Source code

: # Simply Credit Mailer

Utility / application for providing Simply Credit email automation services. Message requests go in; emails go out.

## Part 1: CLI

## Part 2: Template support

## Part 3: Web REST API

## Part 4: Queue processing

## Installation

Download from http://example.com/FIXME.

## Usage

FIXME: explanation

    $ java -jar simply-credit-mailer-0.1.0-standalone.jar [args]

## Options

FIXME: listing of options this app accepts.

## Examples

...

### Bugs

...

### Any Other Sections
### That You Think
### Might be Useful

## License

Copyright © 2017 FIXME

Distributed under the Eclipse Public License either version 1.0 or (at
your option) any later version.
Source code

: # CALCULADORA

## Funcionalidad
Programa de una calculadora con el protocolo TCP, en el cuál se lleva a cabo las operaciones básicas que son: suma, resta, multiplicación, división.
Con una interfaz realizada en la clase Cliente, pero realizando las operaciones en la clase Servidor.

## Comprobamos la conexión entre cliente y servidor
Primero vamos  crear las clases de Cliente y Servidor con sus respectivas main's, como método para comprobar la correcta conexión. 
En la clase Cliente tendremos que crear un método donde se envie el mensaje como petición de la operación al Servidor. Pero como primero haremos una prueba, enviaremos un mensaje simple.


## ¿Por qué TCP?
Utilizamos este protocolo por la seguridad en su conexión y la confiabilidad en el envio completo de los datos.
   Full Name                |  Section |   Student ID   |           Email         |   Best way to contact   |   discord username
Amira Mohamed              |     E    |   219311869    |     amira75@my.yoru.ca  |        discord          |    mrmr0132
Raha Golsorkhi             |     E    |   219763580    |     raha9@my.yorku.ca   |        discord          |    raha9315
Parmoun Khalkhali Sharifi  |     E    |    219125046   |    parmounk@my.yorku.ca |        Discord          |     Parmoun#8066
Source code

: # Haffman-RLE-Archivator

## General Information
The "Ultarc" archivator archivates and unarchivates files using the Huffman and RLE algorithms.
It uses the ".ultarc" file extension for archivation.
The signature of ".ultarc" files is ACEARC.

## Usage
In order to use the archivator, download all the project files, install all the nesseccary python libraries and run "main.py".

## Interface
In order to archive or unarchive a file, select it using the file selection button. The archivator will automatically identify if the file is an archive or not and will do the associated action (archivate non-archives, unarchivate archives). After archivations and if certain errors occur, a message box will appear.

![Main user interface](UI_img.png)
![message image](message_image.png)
==============================
The exact lines of the material above starting at the one that contains "### That You Think" and ending at the one that contains "## Funcionalidad" are what to retype; leave out everything else.

### That You Think
### Might be Useful

## License

Copyright © 2017 FIXME

Distributed under the Eclipse Public License either version 1.0 or (at
your option) any later version.
Source code

: # CALCULADORA

## Funcionalidad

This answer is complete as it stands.